Maison indépendante

LE DAILY DENISE… À CANNES : UN JOURNAL MYTHOMANE. [EPISODE I, DE FLOTTE ET D’ALCOOL]

 

 

|Denise Tara Lennart Labouche|

 

 

Jour 1

 

Gatsby oh Gatsby! Si tu étais réel, je te demanderais ta main. Toi, héros tourmenté et ténébreux, mystérieux et galant, amoureux et damné, tu sais comment conquérir une femme. Le cinéma ne pourra jamais rendre palpable la magie d’un fantasme. Deviendrais-je un jour cette héroïne incarnée par une jeune comédienne pulpeuse ? Ou bien resterais-je un mythe enfoui dans le cœur de mes conquêtes ?
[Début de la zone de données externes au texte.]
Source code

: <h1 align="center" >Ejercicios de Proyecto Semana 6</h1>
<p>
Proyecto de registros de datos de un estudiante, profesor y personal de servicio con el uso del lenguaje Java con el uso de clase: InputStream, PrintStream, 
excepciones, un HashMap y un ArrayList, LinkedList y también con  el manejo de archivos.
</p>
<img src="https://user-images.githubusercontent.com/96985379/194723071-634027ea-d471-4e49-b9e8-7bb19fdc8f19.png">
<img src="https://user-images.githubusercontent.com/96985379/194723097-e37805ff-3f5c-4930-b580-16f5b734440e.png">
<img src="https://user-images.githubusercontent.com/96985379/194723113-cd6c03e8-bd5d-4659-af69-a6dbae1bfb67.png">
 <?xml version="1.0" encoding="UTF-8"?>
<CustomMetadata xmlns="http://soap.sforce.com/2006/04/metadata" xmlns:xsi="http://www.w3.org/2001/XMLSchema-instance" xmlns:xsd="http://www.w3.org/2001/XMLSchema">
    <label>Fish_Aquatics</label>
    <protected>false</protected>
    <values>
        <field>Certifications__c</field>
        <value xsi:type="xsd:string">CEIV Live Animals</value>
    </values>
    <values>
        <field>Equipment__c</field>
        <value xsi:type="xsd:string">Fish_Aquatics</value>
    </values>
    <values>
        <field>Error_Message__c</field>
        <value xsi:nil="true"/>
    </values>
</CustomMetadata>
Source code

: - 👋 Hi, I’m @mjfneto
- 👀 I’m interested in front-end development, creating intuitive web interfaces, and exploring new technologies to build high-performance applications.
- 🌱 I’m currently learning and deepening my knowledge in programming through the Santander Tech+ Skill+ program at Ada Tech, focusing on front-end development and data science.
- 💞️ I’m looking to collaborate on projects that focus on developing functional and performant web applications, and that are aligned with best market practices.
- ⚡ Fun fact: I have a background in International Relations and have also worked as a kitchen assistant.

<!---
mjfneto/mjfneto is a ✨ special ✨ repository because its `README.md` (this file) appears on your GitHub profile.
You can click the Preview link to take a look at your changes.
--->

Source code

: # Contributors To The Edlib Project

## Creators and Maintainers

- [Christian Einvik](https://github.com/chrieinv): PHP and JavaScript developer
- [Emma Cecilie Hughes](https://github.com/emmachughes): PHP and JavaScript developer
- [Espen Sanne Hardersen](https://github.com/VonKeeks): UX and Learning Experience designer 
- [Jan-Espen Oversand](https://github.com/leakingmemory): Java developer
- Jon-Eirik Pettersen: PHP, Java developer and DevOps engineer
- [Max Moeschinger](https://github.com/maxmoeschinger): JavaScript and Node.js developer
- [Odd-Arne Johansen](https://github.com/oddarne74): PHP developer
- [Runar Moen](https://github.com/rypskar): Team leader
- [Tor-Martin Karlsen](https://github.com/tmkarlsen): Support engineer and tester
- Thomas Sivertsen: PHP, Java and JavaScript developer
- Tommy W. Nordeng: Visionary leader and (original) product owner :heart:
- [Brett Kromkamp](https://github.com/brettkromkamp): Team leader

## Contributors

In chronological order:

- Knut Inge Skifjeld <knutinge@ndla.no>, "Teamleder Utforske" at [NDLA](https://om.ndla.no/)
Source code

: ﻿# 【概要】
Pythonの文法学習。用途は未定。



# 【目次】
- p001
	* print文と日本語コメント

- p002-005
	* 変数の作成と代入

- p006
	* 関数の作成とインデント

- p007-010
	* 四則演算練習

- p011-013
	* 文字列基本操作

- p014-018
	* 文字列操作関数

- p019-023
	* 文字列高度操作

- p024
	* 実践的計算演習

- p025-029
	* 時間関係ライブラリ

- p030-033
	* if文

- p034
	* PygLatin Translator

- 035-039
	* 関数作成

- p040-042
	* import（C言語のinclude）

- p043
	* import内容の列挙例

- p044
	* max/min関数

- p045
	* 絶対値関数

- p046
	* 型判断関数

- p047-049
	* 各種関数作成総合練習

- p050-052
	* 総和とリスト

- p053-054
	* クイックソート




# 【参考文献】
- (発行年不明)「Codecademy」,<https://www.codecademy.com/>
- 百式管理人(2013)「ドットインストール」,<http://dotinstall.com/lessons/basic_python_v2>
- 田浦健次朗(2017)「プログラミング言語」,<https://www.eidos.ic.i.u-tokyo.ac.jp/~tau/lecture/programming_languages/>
La pluie perturbe mes projets de coiffure, et de tenue. MERDE. J’aurais été divine en égérie Art Déco, robe noire et blanche, fume-cigarette et coupe à la garçonne. A en faire pâlir les camarades de Léo, qui me snobe en entrant dans la salle. A-t-il oublié qui lui a appris à distinguer des cigares cubains d’un cigare français et à placer correctement un nœud papillon ? Oublié qu’on aurait pu m’appeler Zelda, comme ma mère. Ou mon arrière grande tante. Enfin. Les hommes sont ainsi. Oublieux et inconséquents. Sauf quand ils ont l’accent délicieux de Mr Waltz, qui ne manque jamais de me faire le baisemain quand nous nous croisons. J’en tremble.

Allons, il est temps de noyer la culture dans le champagne ! Buvons, buvons jusqu’à oublier ce monde en crise, où l’on ne sait plus danser le twist, et où les génies se retournent dans leur tombe.

 

Jour 2

 

Je me souviens d’une époque où il faisait beau, à Cannes. Où, derrière des lunettes noires, je prenais mon petit-déjeuner à la terrasse du Martinez, une aspirine dans mon verre de jus d’orange et une Dunhill mentholée à la bouche.

Je n’ai pas le droit de fumer dans ma chambre, il tombe des hallebardes ce matin et je ne retrouve pas mon aspirine. J’espère que Robin Wright a plus mal à la tête que moi, elle n’aurait pas dû me défier au champagne après avoir mis Nicole Kidman KO. Il faut que je m’habille, j’ai des films à voir, MERDE. Les plus intéressants sont encore une fois sur la liste d’un Certain Regard et de la Quinzaine des Réalisateurs. J’attends tout de même avec impatience de découvrir Vénus à la Fourrure, dont je pourrais vous parler longuement, ainsi que de Roman Polanski, dont j’aime beaucoup la femme. Sofia Coppola, elle, me complimente sur mes escarpins à la fin de son film mignon et pétillant. Il y a beaucoup de sérieux dans cette sélection, beaucoup de beauté, aussi, et de tristesse. Reflet d’un temps qui ne croit plus aux bienfaits de la futilité en art.

 

Jour 3

 

C’est en me réveillant vers 19h30 que je découvre la nouvelle : un coup de feu a retenti sur le plateau du Grand Journal… BFM se fout du patrimoine cinématographique français et montre l’image en boucle : DANIEL AUTEUIL S’EST FAIT DESSUS !

Pour oublier pareil outrage, je décide de prendre de la drogue en écoutant ces petits jeunes de C2C abîmer des vinyles et lever les bras en l’air. Gatsby oh Gatsby, tu devrais pas m’laisser la nuit. J’peux pas dormir, j’fais qu’des conneries.